What data is used and where did this data come from?

Data Loading & Sampling

1.  Load data with appropriate sampling strategy
2.  Set random seed for reproducibility
3.  Document sample size and sampling rationale
4. Verify sample loaded successfully

In [5]:
# Data Loading with Reproducible Sampling

print("=== LOADING DATA WITH REPRODUCIBLE SAMPLING ===")

# Set seed for reproducibility
np.random.seed(RANDOM_SEED)

# Load samples from both files
files = ['gs://churn_clv_data_bucket/2019-Oct.csv', 'gs://churn_clv_data_bucket/2019-Nov.csv']
samples = []

for file in files:
    print(f"\nLoading {file}...")
    try:
        sample = pd.read_csv(file, skiprows=lambda i: i > 0 and np.random.random() > SAMPLE_RATE)
        print(f"✓ Loaded {len(sample):,} rows from {file}")
        samples.append(sample)
    except FileNotFoundError:
        print(f"✗ {file} not found")
    except Exception as e:
        print(f"✗ Error loading {file}: {e}")

# Combine samples
if samples:
    sample_df = pd.concat(samples, ignore_index=True)
    print(f"\n✓ Combined sample: {len(sample_df):,} rows, {sample_df.shape[1]} columns")
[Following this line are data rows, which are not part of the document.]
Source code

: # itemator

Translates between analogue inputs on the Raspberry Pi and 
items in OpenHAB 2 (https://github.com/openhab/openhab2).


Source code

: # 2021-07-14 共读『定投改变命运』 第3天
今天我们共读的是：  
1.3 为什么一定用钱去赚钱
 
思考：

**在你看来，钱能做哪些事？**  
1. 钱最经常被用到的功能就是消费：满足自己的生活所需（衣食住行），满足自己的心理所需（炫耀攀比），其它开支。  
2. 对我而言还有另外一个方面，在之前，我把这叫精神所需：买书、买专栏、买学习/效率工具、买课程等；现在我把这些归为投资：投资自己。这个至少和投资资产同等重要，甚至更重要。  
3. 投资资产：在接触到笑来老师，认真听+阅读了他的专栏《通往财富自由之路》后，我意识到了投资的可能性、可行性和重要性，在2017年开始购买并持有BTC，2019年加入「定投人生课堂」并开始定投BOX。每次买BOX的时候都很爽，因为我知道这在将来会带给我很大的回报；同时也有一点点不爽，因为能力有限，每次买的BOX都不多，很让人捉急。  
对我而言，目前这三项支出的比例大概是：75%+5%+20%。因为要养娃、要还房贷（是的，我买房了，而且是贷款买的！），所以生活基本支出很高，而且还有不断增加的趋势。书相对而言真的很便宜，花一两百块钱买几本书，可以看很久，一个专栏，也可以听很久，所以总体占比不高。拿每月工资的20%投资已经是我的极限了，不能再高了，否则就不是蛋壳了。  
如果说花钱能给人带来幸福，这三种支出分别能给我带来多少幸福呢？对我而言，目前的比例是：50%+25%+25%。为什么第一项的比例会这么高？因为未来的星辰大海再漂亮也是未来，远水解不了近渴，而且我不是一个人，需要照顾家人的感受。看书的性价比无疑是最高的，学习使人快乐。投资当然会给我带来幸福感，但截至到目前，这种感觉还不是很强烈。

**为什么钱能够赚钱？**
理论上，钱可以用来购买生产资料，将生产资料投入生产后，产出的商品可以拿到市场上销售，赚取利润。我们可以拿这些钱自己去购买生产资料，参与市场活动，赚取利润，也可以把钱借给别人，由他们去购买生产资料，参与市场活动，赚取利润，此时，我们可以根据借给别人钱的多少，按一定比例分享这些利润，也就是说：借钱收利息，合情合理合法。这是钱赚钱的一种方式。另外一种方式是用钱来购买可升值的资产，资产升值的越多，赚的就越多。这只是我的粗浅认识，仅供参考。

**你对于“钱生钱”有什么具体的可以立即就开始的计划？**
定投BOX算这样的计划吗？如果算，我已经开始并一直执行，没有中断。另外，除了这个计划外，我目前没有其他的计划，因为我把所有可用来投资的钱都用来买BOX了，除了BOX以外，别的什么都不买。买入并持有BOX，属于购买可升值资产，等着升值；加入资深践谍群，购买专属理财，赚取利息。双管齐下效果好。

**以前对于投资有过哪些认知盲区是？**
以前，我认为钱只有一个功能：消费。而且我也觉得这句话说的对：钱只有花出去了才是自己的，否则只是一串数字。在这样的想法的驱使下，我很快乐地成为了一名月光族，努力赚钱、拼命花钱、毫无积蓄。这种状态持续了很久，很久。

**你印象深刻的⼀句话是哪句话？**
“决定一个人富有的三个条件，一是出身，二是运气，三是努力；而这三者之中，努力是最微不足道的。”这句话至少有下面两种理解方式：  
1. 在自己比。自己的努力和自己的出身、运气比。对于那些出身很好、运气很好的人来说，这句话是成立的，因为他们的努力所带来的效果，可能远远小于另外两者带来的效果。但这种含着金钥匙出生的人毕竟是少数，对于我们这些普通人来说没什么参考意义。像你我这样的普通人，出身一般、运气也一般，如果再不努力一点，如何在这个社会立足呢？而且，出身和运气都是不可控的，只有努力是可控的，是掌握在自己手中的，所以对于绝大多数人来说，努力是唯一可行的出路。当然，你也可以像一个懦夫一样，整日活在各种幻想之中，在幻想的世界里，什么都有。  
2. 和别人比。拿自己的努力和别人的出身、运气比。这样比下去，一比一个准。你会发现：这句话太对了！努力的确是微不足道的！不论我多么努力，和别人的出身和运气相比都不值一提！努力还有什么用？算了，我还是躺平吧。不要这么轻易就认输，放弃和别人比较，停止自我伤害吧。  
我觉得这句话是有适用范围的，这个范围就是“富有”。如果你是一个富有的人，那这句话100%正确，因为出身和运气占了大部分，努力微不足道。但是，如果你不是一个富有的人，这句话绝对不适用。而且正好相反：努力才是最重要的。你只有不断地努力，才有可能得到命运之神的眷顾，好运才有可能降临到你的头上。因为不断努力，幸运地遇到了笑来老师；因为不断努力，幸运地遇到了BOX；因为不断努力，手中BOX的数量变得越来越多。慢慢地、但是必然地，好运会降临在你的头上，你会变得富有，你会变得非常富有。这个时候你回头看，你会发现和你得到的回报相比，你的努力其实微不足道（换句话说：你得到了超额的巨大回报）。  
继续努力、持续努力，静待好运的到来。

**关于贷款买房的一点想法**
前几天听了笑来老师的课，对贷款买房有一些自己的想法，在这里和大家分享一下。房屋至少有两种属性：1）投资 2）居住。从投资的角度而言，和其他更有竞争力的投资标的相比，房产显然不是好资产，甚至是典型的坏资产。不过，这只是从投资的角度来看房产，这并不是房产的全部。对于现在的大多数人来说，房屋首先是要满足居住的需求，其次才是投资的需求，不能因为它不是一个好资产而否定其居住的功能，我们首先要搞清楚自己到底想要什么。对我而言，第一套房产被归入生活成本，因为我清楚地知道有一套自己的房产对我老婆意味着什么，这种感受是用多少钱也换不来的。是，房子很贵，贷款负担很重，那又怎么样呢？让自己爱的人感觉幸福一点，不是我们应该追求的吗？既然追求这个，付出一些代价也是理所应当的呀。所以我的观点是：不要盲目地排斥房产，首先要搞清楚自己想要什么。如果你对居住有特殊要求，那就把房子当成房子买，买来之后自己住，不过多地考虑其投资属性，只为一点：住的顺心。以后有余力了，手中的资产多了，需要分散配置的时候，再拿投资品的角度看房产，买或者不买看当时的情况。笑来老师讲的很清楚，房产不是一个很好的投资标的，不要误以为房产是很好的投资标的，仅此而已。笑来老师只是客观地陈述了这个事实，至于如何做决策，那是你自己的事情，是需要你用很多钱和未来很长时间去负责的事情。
    if len(sample_df) < MIN_SAMPLE_SIZE:
        print(f"⚠️  Warning: Sample size below minimum {MIN_SAMPLE_SIZE:,}")
else:
    raise ValueError("No data could be loaded!")
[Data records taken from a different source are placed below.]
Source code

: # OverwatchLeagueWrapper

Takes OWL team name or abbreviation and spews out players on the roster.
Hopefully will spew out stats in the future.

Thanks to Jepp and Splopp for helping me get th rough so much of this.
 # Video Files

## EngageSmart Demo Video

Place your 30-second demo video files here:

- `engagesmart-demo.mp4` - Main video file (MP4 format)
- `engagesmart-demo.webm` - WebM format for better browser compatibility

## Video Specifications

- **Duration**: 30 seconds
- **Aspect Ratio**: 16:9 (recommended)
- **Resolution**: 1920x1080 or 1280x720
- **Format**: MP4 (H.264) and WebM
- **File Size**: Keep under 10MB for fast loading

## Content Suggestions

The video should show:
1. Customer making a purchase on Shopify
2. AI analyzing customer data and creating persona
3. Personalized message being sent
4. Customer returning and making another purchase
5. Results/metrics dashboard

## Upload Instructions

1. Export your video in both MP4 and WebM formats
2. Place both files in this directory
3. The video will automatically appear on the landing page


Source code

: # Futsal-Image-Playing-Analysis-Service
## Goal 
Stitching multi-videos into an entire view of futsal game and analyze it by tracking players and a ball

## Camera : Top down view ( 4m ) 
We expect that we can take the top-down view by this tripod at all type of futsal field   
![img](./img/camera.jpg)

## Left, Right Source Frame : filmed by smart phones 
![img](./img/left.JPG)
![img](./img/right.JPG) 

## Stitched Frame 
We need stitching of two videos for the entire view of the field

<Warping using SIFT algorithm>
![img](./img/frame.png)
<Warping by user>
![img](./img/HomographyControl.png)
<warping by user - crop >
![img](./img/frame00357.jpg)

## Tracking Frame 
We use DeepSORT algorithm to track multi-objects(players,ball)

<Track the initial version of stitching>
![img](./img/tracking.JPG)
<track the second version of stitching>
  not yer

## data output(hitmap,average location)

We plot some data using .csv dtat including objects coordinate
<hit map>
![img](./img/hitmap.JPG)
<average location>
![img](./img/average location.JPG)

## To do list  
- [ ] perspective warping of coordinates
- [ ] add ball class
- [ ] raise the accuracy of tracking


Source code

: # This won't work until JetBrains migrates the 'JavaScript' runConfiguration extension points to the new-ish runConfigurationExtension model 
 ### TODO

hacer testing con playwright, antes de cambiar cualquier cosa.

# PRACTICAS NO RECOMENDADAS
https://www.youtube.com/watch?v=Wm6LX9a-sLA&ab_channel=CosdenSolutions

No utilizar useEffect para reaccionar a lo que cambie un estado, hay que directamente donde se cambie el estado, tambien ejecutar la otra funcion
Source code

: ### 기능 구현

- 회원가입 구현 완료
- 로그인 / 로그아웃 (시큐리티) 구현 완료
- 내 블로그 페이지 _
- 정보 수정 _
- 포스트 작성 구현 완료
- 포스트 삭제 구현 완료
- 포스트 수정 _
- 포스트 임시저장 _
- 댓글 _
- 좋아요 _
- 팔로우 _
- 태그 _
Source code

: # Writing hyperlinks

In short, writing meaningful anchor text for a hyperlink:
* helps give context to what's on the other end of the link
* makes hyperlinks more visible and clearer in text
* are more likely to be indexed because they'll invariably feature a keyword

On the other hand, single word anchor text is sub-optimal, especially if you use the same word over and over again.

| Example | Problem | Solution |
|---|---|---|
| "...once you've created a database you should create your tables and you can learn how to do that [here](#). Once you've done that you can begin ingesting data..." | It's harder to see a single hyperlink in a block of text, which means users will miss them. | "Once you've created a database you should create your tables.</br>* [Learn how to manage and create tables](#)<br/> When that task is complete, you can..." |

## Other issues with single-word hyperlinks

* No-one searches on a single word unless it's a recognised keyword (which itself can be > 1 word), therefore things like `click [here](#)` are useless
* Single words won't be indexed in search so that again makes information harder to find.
=== LOADING DATA WITH REPRODUCIBLE SAMPLING ===

Loading gs://churn_clv_data_bucket/2019-Oct.csv...
✓ Loaded 212,521 rows from gs://churn_clv_data_bucket/2019-Oct.csv

Loading gs://churn_clv_data_bucket/2019-Nov.csv...
✓ Loaded 337,154 rows from gs://churn_clv_data_bucket/2019-Nov.csv

✓ Combined sample: 549,675 rows, 9 columns


Schema Validation

*   Data type consistency checks
*   Column name validation
*   Expected vs actual data types comparison
*   Data type optimization opportunities

In [6]:
# Schema Validation

print("=== SCHEMA VALIDATION ===")

# Expected columns for eCommerce events
expected_columns = ['event_time', 'event_type', 'product_id', 'category_id',
                   'category_code', 'brand', 'price', 'user_id', 'user_session']

print(f"Actual columns: {sample_df.columns.tolist()}")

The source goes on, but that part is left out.